Les Miles

LSU coach Les Miles in a file photo from the 2015 season.

In a profession riddled with scoundrels, Les Miles is one of the good guys. He’s been a pillar of the community during a summer of shootings, protests and floods.

Since Saturday, though, he’s been pilloried in the community after his LSU Tigers’ 16-14 loss to Wisconsin. Miles, who said all the right things and pushed all the right buttons from the end of last season when it looked like he was about to lose his job, sailed through the offseason filled with all the right moves.

But once again, he paints himself as a football version of Admiral Farragut:

Damn the nine defenders in the box, full speed ahead.

Miles' biggest problem has always been that when he speaks publicly he rarely inspires confidence. At Tuesday’s weekly media luncheon, Miles tried to explain the issues his team faced Saturday but ended up coming off as a coach who isn't grounded in reality.

Miles opened with a rare acknowledgment of the hailstorm of criticism being heaped on him and his program in the wake of the Wisconsin defeat. It would be hard not to notice. Former LSU All-American and SEC Network football analyst Marcus Spears said it’s time for a change in the head coach’s office. LSU’s offensive strategy, or lack thereof, has been slammed nationwide.



“I’m aware of what’s going on and what’s being said,” Miles said, before launching into a description of how close LSU was to winning the game with what turned out to be an ill-fated final drive.

“That drive certainly could have cured some ills,” Miles said.

Instead it seemed to confirm what’s ailing LSU. After Leonard Fournette went out with an injury, Brandon Harris threw a dreadful interception to D’Cota Dixon, followed by an equally dreadful personal-foul ejection of offensive guard Josh Boutte for clotheslining Dixon (more on that later).

Miles was asked after the Texas A&M game last year if the LSU offense needed an overhaul. He responded by saying the motor was “pretty stinking strong,” which meant no.

Tuesday he sounded like he still liked the motor despite the coughing and sputtering and trail of oil LSU left on the drive home from Green Bay after being unable to sustain a drive of more than 49 yards.

“Yeah, I think if we had five more passes, I think if a couple of those runs were turned into touchdowns, I think that you would look at us and look at the Texas Tech (Texas Bowl) and say, hmm, a lot of similarities,” Miles said.

If LSU completed five more passes and if a couple of runs were touchdowns? Cue Dandy Don Meredith, please:

“If ‘ifs’ and ‘buts’ were candy and nuts, we’d all have a Merry Christmas.”

As for comparing LSU’s offensive effort against Texas Tech to that against Wisconsin, the only similarities between those two defenses is they both wear helmets and shoulder pads. Wisconsin led the nation in defense last year while Texas Tech looked like the junior varsity.

Despite the ifs, Miles said there was “nothing off the table” in terms of changes that were possible for the offense.
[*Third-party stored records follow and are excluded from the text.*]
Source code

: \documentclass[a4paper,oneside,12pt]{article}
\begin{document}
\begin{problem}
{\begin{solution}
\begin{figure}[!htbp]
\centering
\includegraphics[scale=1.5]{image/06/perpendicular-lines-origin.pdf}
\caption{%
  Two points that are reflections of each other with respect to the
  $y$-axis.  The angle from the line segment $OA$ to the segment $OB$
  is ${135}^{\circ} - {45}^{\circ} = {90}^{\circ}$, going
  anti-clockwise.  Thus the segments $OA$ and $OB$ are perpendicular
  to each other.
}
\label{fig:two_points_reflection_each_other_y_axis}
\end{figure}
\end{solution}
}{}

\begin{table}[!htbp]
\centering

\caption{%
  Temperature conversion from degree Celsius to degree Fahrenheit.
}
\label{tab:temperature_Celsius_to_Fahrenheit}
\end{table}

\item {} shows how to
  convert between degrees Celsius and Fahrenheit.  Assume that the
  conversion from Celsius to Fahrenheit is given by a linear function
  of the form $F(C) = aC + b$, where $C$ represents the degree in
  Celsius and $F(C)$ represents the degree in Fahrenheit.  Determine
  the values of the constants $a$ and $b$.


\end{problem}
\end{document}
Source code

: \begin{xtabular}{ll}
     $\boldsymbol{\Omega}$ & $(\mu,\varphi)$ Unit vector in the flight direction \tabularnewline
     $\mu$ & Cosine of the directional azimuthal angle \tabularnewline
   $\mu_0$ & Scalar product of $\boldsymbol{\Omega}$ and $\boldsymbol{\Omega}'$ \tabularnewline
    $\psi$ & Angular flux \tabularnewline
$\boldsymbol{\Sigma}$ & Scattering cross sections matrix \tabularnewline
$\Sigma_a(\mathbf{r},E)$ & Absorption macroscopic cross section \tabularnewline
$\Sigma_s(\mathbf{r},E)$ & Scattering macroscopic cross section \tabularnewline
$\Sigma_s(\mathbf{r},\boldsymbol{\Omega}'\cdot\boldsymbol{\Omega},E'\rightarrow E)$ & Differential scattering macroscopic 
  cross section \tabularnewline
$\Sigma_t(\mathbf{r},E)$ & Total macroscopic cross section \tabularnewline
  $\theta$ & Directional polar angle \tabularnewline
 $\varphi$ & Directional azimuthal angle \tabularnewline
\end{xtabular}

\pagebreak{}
That includes not waiting forever for Harris to get over his confidence issues in games, that there are other quarterbacks to go to. But when asked if backup Danny Etling, a former starter at Purdue, would definitely see some action against Jacksonville State, Miles said he likely would not unless LSU was comfortably ahead.

Things have reached such a state for Miles and LSU he pulled a reverse Woody Hayes and actually mentioned Ohio State to make his point. He recalled Ohio State’s team from two years ago, which stumbled through a 35-21 loss in Week 2 against Virginia Tech and rallied to win the first CFP national championship.

“The goals that we've set are still very much in front of us,” Miles said. “Let's go achieve.”

The problem is achieving means basically running the table the rest of the way à la Ohio State in 2014. If you can find a college football observer who thinks LSU can do that after Saturday’s inert performance against the Badgers, please let us know.

As for Boutte, Miles tried to explain away his egregious hit on Dixon through a combination of him not seeing that Dixon dropped to the turf after the interception and that because of his offensive lineman body type he couldn’t bend over well enough to make the tackle.

So Boutte extended an arm and tried to take Dixon’s head off, Les? Sorry, it’s another statement from Tuesday’s magical mystery tour that didn’t hold water. It’s either a good hit or it’s one deserving a one-game suspension, which Miles gave Boutte.

The ultimate upshot from Miles’ explanations is a coach who was shocked at his team’s tepid performance against Wisconsin and isn’t sure how to change it.

“The issue is we have to find the recipe that allows (being a prolific offense) to happen because we have talent,” Miles said. “I promise you this: We've recruited well.”

That LSU has. And in this topsy turvy start to the season, recruiting well is another fact that now comes back to haunt.